A mudança no tempo verbal seria uma dica do presidente do Banco Central?
9 de maio de 2025
Por Cícero Cotrim e Célia Froufe
O Comitê de Política Monetária (Copom) sinalizou que o ciclo de aperto monetário, que estava no “gerúndio” até esta decisão, passou para o pretérito perfeito – o recurso que indica que uma ação está no passado e já foi concluída. No comunicado desta quarta-feira, o colegiado deixou todas as opções em aberto para o próximo encontro, pregando a necessidade de “cautela adicional e flexibilidade”, diante da escalada da incerteza. Além disso, abandonou a “assimetria altista” no seu balanço de riscos pela primeira vez desde setembro do ano passado, quando havia voltado a aumentar a Selic.
O tempo verbal foi uma dica dada (sem querer?) pelo presidente do BC, Gabriel Galípolo: “Estamos aqui tateando para entender se o nível que a gente está caminhando – importante o gerúndio aqui -, se o nível que nós estamos caminhando está chegando no patamar contracionista o suficiente para a convergência da inflação”, afirmou, em um evento do J. Safra, em 28 de abril. No dia seguinte, ele confirmou ao Broadcast em coletiva de imprensa que o guidance do Copom de março para este mês continuava valendo: “Está valendo tudo o que está colocado na comunicação anterior, esse é o nosso entendimento.”

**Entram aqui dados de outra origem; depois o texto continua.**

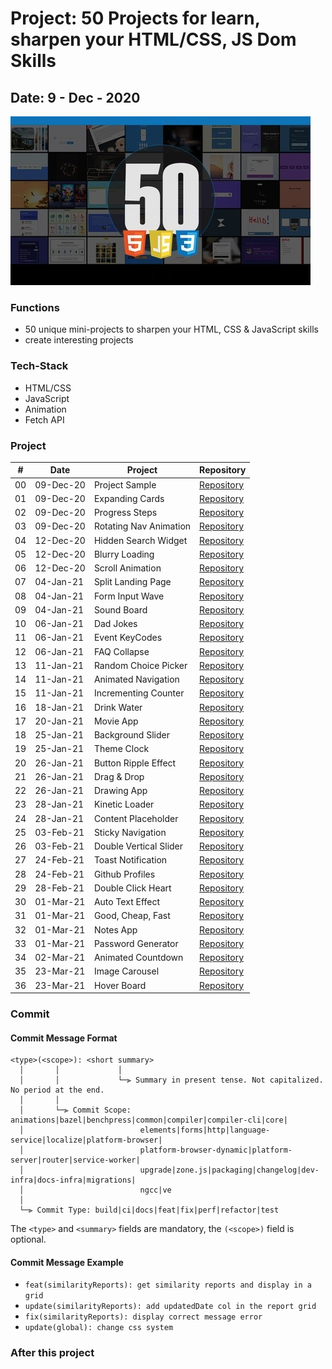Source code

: # Project: 50 Projects for learn, sharpen your HTML/CSS, JS Dom Skills

## Date: 9 - Dec - 2020

<img src="./screenshot.jpg" alt="Screenshot"/>

### Functions

- 50 unique mini-projects to sharpen your HTML, CSS & JavaScript skills
- create interesting projects

### Tech-Stack

- HTML/CSS
- JavaScript
- Animation
- Fetch API

### Project

|  #  | Date      | Project                | Repository                                                                                          |
| :-: | --------- | ---------------------- | --------------------------------------------------------------------------------------------------- |
| 00  | 09-Dec-20 | Project Sample         | [Repository](https://github.com/tinspham209/50projects50days/tree/master/00-project-sample)         |
| 01  | 09-Dec-20 | Expanding Cards        | [Repository](https://github.com/tinspham209/50projects50days/tree/master/01-expanding-cards)        |
| 02  | 09-Dec-20 | Progress Steps         | [Repository](https://github.com/tinspham209/50projects50days/tree/master/02-progress-steps)         |
| 03  | 09-Dec-20 | Rotating Nav Animation | [Repository](https://github.com/tinspham209/50projects50days/tree/master/03-rotating-nav-animation) |
| 04  | 12-Dec-20 | Hidden Search Widget   | [Repository](https://github.com/tinspham209/50projects50days/tree/master/04-hidden-search-widget)   |
| 05  | 12-Dec-20 | Blurry Loading         | [Repository](https://github.com/tinspham209/50projects50days/tree/master/05-blurry-loading)         |
| 06  | 12-Dec-20 | Scroll Animation       | [Repository](https://github.com/tinspham209/50projects50days/tree/master/06-scroll-animation)       |
| 07  | 04-Jan-21 | Split Landing Page     | [Repository](https://github.com/tinspham209/50projects50days/tree/master/07-split-landing-page)     |
| 08  | 04-Jan-21 | Form Input Wave        | [Repository](https://github.com/tinspham209/50projects50days/tree/master/08-form-input-wave)        |
| 09  | 04-Jan-21 | Sound Board            | [Repository](https://github.com/tinspham209/50projects50days/tree/master/09-sound-board)            |
| 10  | 06-Jan-21 | Dad Jokes              | [Repository](https://github.com/tinspham209/50projects50days/tree/master/10-dad-jokes)              |
| 11  | 06-Jan-21 | Event KeyCodes         | [Repository](https://github.com/tinspham209/50projects50days/tree/master/11-event-keycodes)         |
| 12  | 06-Jan-21 | FAQ Collapse           | [Repository](https://github.com/tinspham209/50projects50days/tree/master/12-faq-collapse)           |
| 13  | 11-Jan-21 | Random Choice Picker   | [Repository](https://github.com/tinspham209/50projects50days/tree/master/13-random-choice-picker)   |
| 14  | 11-Jan-21 | Animated Navigation    | [Repository](https://github.com/tinspham209/50projects50days/tree/master/14-animated-navigation)    |
| 15  | 11-Jan-21 | Incrementing Counter   | [Repository](https://github.com/tinspham209/50projects50days/tree/master/15-incrementing-counter)   |
| 16  | 18-Jan-21 | Drink Water            | [Repository](https://github.com/tinspham209/50projects50days/tree/master/16-drink-water)            |
| 17  | 20-Jan-21 | Movie App              | [Repository](https://github.com/tinspham209/50projects50days/tree/master/17-movie-app)              |
| 18  | 25-Jan-21 | Background Slider      | [Repository](https://github.com/tinspham209/50projects50days/tree/master/18-background-slider)      |
| 19  | 25-Jan-21 | Theme Clock            | [Repository](https://github.com/tinspham209/50projects50days/tree/master/19-theme-clock)            |
| 20  | 26-Jan-21 | Button Ripple Effect   | [Repository](https://github.com/tinspham209/50projects50days/tree/master/20-button-ripple-effect)   |
| 21  | 26-Jan-21 | Drag & Drop            | [Repository](https://github.com/tinspham209/50projects50days/tree/master/21-drag-n-drop)            |
| 22  | 26-Jan-21 | Drawing App            | [Repository](https://github.com/tinspham209/50projects50days/tree/master/22-drawing-app)            |
| 23  | 28-Jan-21 | Kinetic Loader         | [Repository](https://github.com/tinspham209/50projects50days/tree/master/23-kinetic-loader)         |
| 24  | 28-Jan-21 | Content Placeholder    | [Repository](https://github.com/tinspham209/50projects50days/tree/master/24-content-placeholder)    |
| 25  | 03-Feb-21 | Sticky Navigation      | [Repository](https://github.com/tinspham209/50projects50days/tree/master/25-sticky-navigation)      |
| 26  | 03-Feb-21 | Double Vertical Slider | [Repository](https://github.com/tinspham209/50projects50days/tree/master/26-double-vertical-slider) |
| 27  | 24-Feb-21 | Toast Notification     | [Repository](https://github.com/tinspham209/50projects50days/tree/master/27-toast-notification)     |
| 28  | 24-Feb-21 | Github Profiles        | [Repository](https://github.com/tinspham209/50projects50days/tree/master/28-github-profiles)        |
| 29  | 28-Feb-21 | Double Click Heart     | [Repository](https://github.com/tinspham209/50projects50days/tree/master/29-double-click-heart)     |
| 30  | 01-Mar-21 | Auto Text Effect       | [Repository](https://github.com/tinspham209/50projects50days/tree/master/30-auto-text-effect)       |
| 31  | 01-Mar-21 | Good, Cheap, Fast      | [Repository](https://github.com/tinspham209/50projects50days/tree/master/31-good-cheap-fast)        |
| 32  | 01-Mar-21 | Notes App              | [Repository](https://github.com/tinspham209/50projects50days/tree/master/32-notes-app)              |
| 33  | 01-Mar-21 | Password Generator     | [Repository](https://github.com/tinspham209/50projects50days/tree/master/33-password-generator)     |
| 34  | 02-Mar-21 | Animated Countdown     | [Repository](https://github.com/tinspham209/50projects50days/tree/master/34-animated-countdown)     |
| 35  | 23-Mar-21 | Image Carousel         | [Repository](https://github.com/tinspham209/50projects50days/tree/master/35-image-carousel)         |
| 36  | 23-Mar-21 | Hover Board            | [Repository](https://github.com/tinspham209/50projects50days/tree/master/36-hoverboard)             |

### Commit

#### <a name="commit-header"></a>Commit Message Format

```
<type>(<scope>): <short summary>
  │       │             │
  │       │             └─⫸ Summary in present tense. Not capitalized. No period at the end.
  │       │
  │       └─⫸ Commit Scope: animations|bazel|benchpress|common|compiler|compiler-cli|core|
  │                          elements|forms|http|language-service|localize|platform-browser|
  │                          platform-browser-dynamic|platform-server|router|service-worker|
  │                          upgrade|zone.js|packaging|changelog|dev-infra|docs-infra|migrations|
  │                          ngcc|ve
  │
  └─⫸ Commit Type: build|ci|docs|feat|fix|perf|refactor|test
```

The `<type>` and `<summary>` fields are mandatory, the `(<scope>)` field is optional.

#### <a name="commit-header"></a>Commit Message Example

- `feat(similarityReports): get similarity reports and display in a grid`
- `update(similarityReports): add updatedDate col in the report grid`
- `fix(similarityReports): display correct message error`
- `update(global): change css system`

### After this project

A combinação da “cautela adicional e flexibilidade” e da “assimetria altista” já vinha sendo apontada por economistas do mercado como um sinal que aumenta a probabilidade de manutenção da taxa Selic no nível atual, de 14,75% ao ano, na próxima reunião do comitê, em junho. Faz sentido, já que: i) as projeções do BC para a inflação de 2026, horizonte relevante da política monetária, já está mais próxima do centro do que do teto da meta; e ii) os riscos em torno das estimativas estão equilibrados.
Há também outras sinalizações. No quinto parágrafo do comunicado, o Copom afirma que o cenário atual prescreve “uma política monetária em patamar significativamente contracionista por período prolongado para assegurar a convergência da inflação à meta”. Não se sabe qual nível de juros o comitê considera “significativamente contracionista”, mas trata-se de um distanciamento em relação aos comunicados anteriores, nos quais o colegiado pregava a necessidade de uma Selic “mais contracionista”.
Aliás, o comitê também abandonou nesta quarta-feira a afirmação de que o cenário é “adverso” para a convergência da inflação, que estava presente no comunicado de março. Além disso, sinalizou que gostaria de analisar os efeitos do aperto monetário conduzido até aqui na inflação, quando mencionou “o estágio avançado do ciclo de ajuste e seus impactos acumulados ainda por serem observados” como uma das razões para não fornecer uma sinalização para junho.
O grupo fez questão de se precaver indicando uma série de senões que podem surgir até a reunião de junho. Além de não se adiantar a uma decisão agora, em meio a tantas incertezas internas e principalmente externas, o Copom terá à sua disposição todas as ferramentas que julgar necessárias para usar em seu próximo veredicto.
O colegiado citou que o cenário internacional – em especial vindas da taxação dos EUA – é o principal ponto de interrogação e que a inflação dos países tende a reagir de forma heterogênea mundo afora. Internamente, apontou que as estimativas do mercado seguem desancoradas, mas apresentou projeções menores para a inflação de 2025 (4,8%) e de 2026 (3,6%), que se tornou o horizonte relevante da política monetária agora.
Apesar de o balanço de riscos ter se tornado simétrico, não foram alterados os fatores de pressão para cima nos preços. E o rumo do fiscal segue sendo um desafio constante localmente.
No Focus desta segunda-feira, 5, a mediana para a taxa Selic no fim de 2025 passou de 15% para 14,75% – em um cenário que considera mais uma alta residual, de 0,25 ponto, em junho, e um corte de mesma magnitude em dezembro. É preciso ver se o mercado – salvo uma correção nos rumos da comunicação na ata da próxima terça-feira, 13 – também vai passar do gerúndio para o pretérito perfeito, mudando expectativas para juros estáveis em 14,75% ao longo de todo este ano.